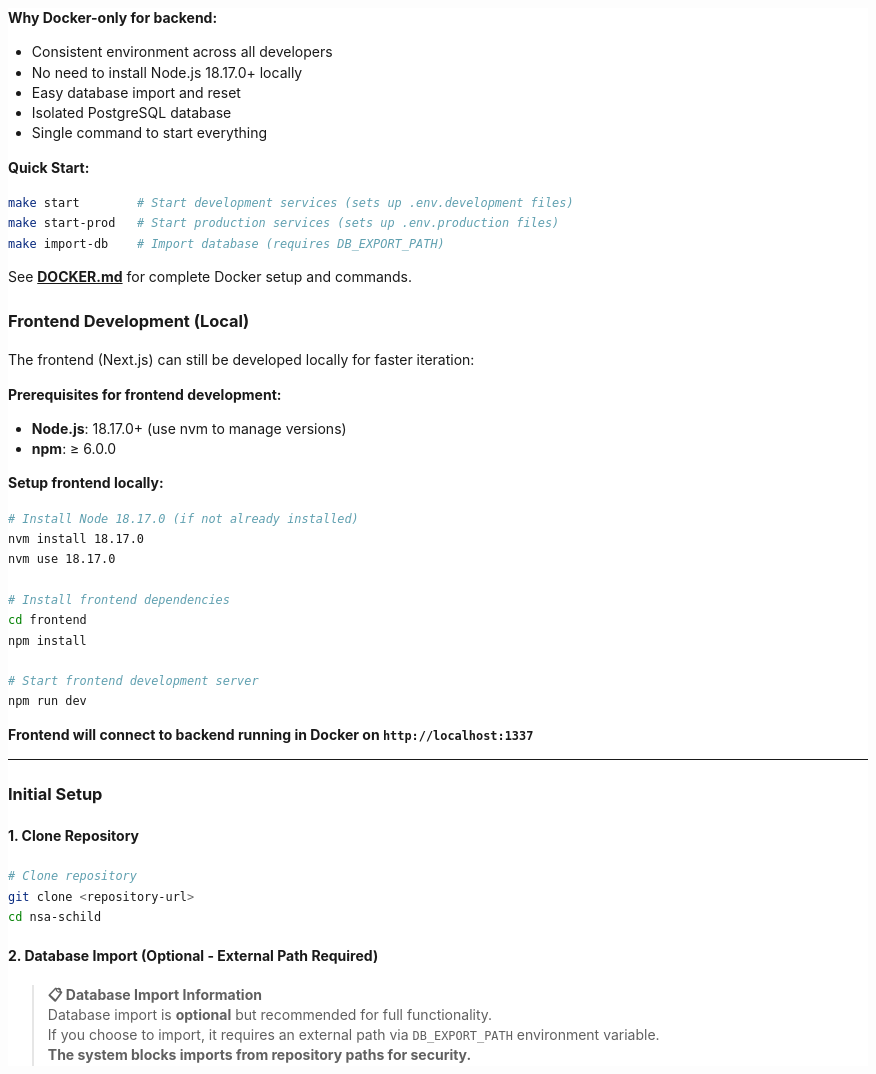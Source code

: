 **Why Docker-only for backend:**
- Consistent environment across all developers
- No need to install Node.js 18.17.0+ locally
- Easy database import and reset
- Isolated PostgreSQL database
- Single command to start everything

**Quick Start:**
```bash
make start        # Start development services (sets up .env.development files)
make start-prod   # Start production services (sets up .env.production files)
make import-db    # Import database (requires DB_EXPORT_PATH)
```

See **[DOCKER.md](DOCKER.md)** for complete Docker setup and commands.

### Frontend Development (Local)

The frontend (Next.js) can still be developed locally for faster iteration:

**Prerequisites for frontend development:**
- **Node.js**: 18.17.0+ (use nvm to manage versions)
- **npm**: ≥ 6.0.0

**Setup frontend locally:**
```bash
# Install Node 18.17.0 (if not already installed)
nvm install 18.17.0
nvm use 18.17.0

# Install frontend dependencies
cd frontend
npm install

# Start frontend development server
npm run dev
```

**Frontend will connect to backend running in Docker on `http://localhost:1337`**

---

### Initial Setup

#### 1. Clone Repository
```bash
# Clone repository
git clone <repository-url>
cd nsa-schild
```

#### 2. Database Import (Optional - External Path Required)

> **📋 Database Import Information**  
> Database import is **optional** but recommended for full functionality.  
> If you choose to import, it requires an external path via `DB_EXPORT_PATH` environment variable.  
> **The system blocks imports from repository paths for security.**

...

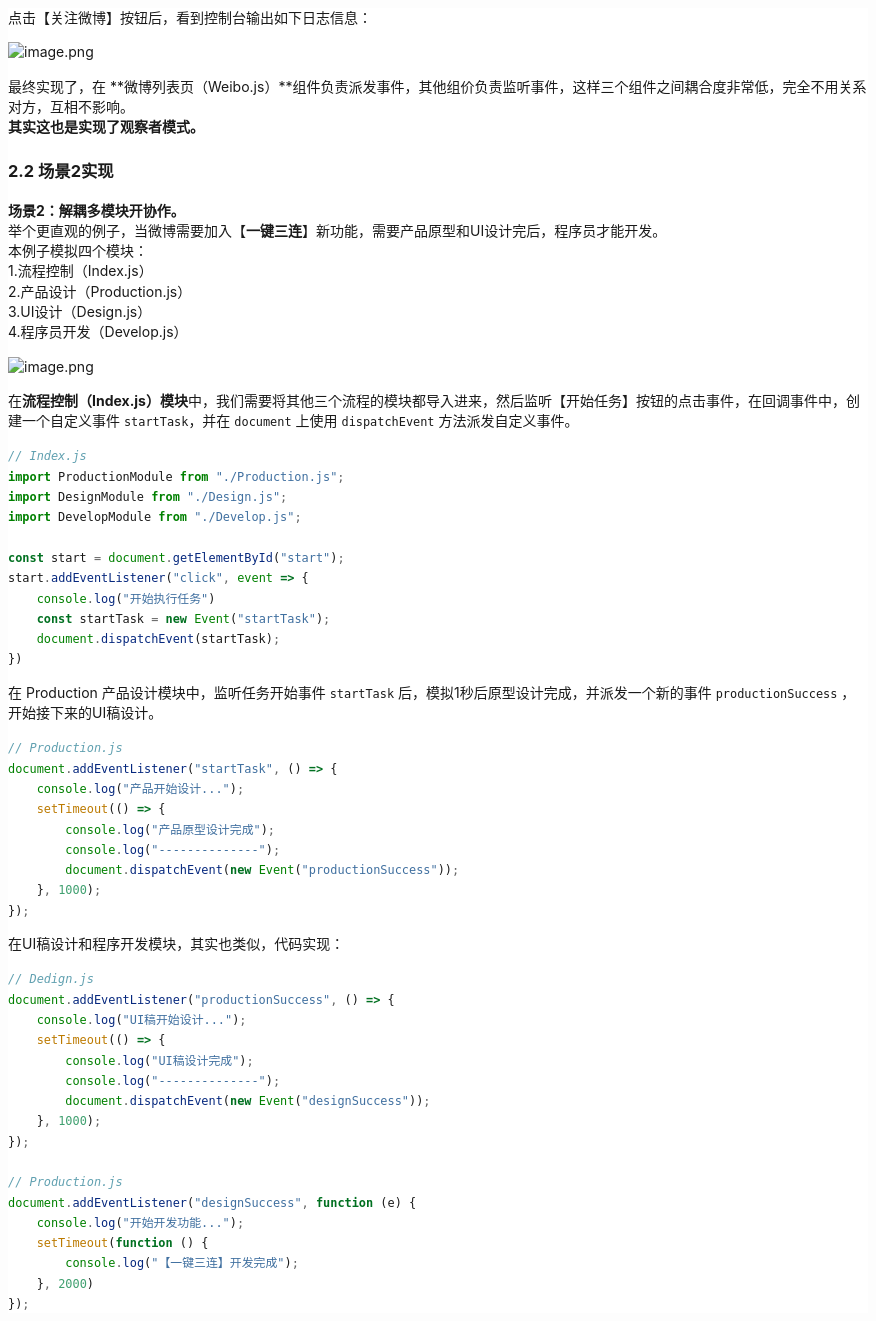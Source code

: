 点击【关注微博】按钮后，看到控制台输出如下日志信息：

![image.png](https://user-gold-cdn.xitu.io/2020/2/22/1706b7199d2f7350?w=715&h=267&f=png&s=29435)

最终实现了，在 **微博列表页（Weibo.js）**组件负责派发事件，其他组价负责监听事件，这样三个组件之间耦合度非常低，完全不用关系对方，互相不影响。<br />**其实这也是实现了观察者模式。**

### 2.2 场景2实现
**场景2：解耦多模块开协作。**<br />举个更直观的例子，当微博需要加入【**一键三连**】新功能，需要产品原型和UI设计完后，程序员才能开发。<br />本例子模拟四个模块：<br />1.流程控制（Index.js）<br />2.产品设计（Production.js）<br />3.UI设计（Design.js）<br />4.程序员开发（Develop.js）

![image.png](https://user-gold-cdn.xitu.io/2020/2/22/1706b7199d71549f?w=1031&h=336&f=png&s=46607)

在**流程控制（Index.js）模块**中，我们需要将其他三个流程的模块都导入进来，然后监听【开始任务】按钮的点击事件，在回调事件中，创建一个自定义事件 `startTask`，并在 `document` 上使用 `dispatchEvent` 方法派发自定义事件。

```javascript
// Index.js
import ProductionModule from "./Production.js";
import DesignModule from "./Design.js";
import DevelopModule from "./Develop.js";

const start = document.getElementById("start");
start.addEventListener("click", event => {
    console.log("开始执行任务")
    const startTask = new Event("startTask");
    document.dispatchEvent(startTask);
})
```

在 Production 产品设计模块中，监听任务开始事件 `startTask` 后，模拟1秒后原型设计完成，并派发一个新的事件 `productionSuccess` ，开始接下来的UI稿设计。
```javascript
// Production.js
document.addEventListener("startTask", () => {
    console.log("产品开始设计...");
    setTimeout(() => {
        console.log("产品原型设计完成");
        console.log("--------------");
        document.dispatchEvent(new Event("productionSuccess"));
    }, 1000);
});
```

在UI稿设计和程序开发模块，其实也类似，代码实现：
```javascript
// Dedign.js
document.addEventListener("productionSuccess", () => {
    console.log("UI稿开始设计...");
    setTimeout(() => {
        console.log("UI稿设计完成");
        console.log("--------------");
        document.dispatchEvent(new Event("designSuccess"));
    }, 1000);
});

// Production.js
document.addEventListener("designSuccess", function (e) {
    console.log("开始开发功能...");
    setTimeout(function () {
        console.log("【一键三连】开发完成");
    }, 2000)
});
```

• Problem to work on
Would you please return all lines from the listing above that contain "sets"?

• Task output
make start        # Start development services (sets up .env.development files)
make start-prod   # Start production services (sets up .env.production files)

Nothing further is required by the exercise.